The wave of farmer selling in Brazil caused Chicago-traded soybean futures to fall 3 percent on Thursday, but they bounced back some on Friday. Also, corn futures were up just under 2 percent on Friday due primarily to U.S. weather concerns.
In stock trading Friday, Deere rose $8.23, or 7.3 percent, to $120.90. Volume was more than three times its average daily turnover, and the stock touched a 52-week high during the session of $122.24.
The rally in the shares followed Deere reporting better-than-expected EPS and sales in the fiscal second quarter ended April 30. Deere also lifted its full-year profit forecast and guidance on the flagship ag and turf segment.

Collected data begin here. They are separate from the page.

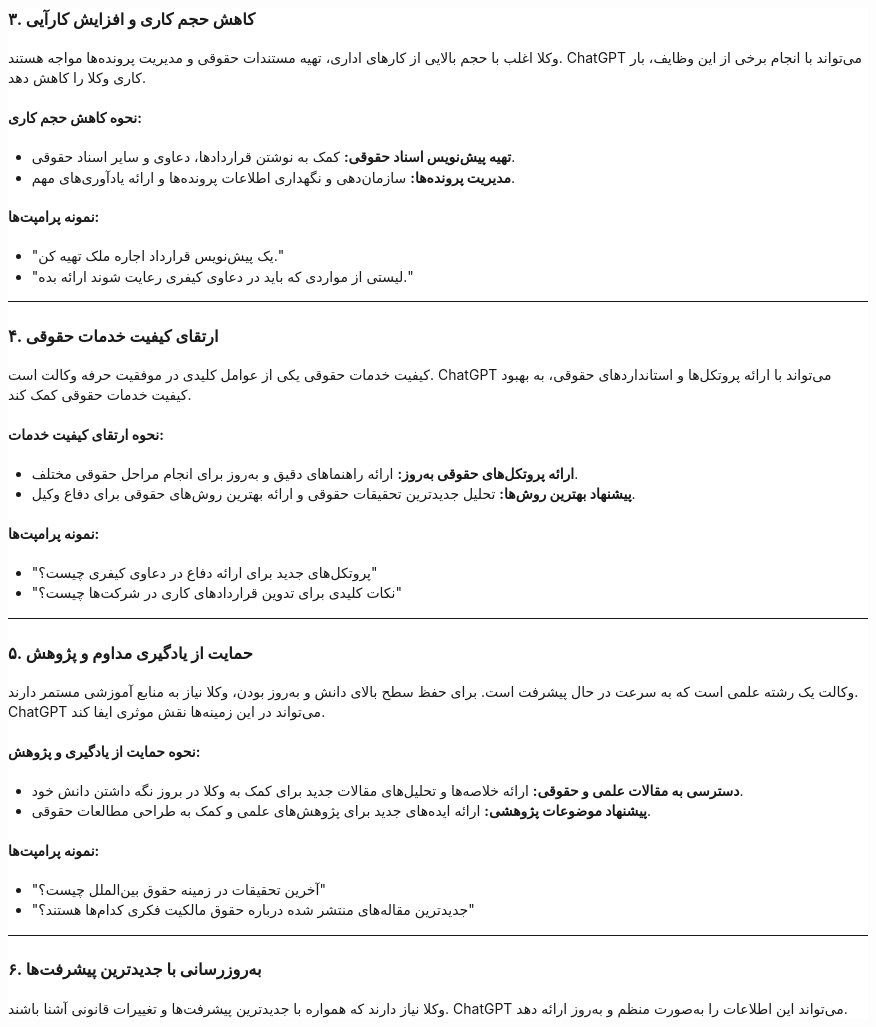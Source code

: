 
### ۳. کاهش حجم کاری و افزایش کارآیی

وکلا اغلب با حجم بالایی از کارهای اداری، تهیه مستندات حقوقی و مدیریت پرونده‌ها مواجه هستند. ChatGPT می‌تواند با انجام برخی از این وظایف، بار کاری وکلا را کاهش دهد.

#### **نحوه کاهش حجم کاری:**
- **تهیه پیش‌نویس اسناد حقوقی:** کمک به نوشتن قراردادها، دعاوی و سایر اسناد حقوقی.
- **مدیریت پرونده‌ها:** سازمان‌دهی و نگهداری اطلاعات پرونده‌ها و ارائه یادآوری‌های مهم.

#### **نمونه پرامپت‌ها:**
- "یک پیش‌نویس قرارداد اجاره ملک تهیه کن."
- "لیستی از مواردی که باید در دعاوی کیفری رعایت شوند ارائه بده."

---

### ۴. ارتقای کیفیت خدمات حقوقی

کیفیت خدمات حقوقی یکی از عوامل کلیدی در موفقیت حرفه وکالت است. ChatGPT می‌تواند با ارائه پروتکل‌ها و استانداردهای حقوقی، به بهبود کیفیت خدمات حقوقی کمک کند.

#### **نحوه ارتقای کیفیت خدمات:**
- **ارائه پروتکل‌های حقوقی به‌روز:** ارائه راهنماهای دقیق و به‌روز برای انجام مراحل حقوقی مختلف.
- **پیشنهاد بهترین روش‌ها:** تحلیل جدیدترین تحقیقات حقوقی و ارائه بهترین روش‌های حقوقی برای دفاع وکیل.

#### **نمونه پرامپت‌ها:**
- "پروتکل‌های جدید برای ارائه دفاع در دعاوی کیفری چیست؟"
- "نکات کلیدی برای تدوین قراردادهای کاری در شرکت‌ها چیست؟"

---

### ۵. حمایت از یادگیری مداوم و پژوهش

وکالت یک رشته علمی است که به سرعت در حال پیشرفت است. برای حفظ سطح بالای دانش و به‌روز بودن، وکلا نیاز به منابع آموزشی مستمر دارند. ChatGPT می‌تواند در این زمینه‌ها نقش موثری ایفا کند.

#### **نحوه حمایت از یادگیری و پژوهش:**
- **دسترسی به مقالات علمی و حقوقی:** ارائه خلاصه‌ها و تحلیل‌های مقالات جدید برای کمک به وکلا در بروز نگه داشتن دانش خود.
- **پیشنهاد موضوعات پژوهشی:** ارائه ایده‌های جدید برای پژوهش‌های علمی و کمک به طراحی مطالعات حقوقی.

#### **نمونه پرامپت‌ها:**
- "آخرین تحقیقات در زمینه حقوق بین‌الملل چیست؟"
- "جدیدترین مقاله‌های منتشر شده درباره حقوق مالکیت فکری کدام‌ها هستند؟"

---

### ۶. به‌روزرسانی با جدیدترین پیشرفت‌ها

وکلا نیاز دارند که همواره با جدیدترین پیشرفت‌ها و تغییرات قانونی آشنا باشند. ChatGPT می‌تواند این اطلاعات را به‌صورت منظم و به‌روز ارائه دهد.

For the quarter, Deere reported EPS of $2.49 in the fiscal second quarter, well above Thomson Reuters’ estimate of $1.68. That compared with EPS of $2.36 in the year-ago quarter.
Worldwide revenue in the quarter grew 5 percent to $8.2 billion, blowing past the forecast of $7.3 billion.
Deere sees net income of approximately $2 billion in the current fiscal year, ahead of its prior guidance for $1.5 billion.
The company also lifted its worldwide ag and turf sales forecast for the full fiscal year, indicating that growth of about 8 percent from a year ago would be driven largely by overseas demand.
Deere said the North American business remains challenging but indicated there are signs of improvement, particularly for the larger agricultural equipment it sells.
“It does appear the large ag market is stabilizing,” said Huegel. “We are starting to see some of them [farmers] stepping in a bit more into the market and beginning some replacement of their equipment.”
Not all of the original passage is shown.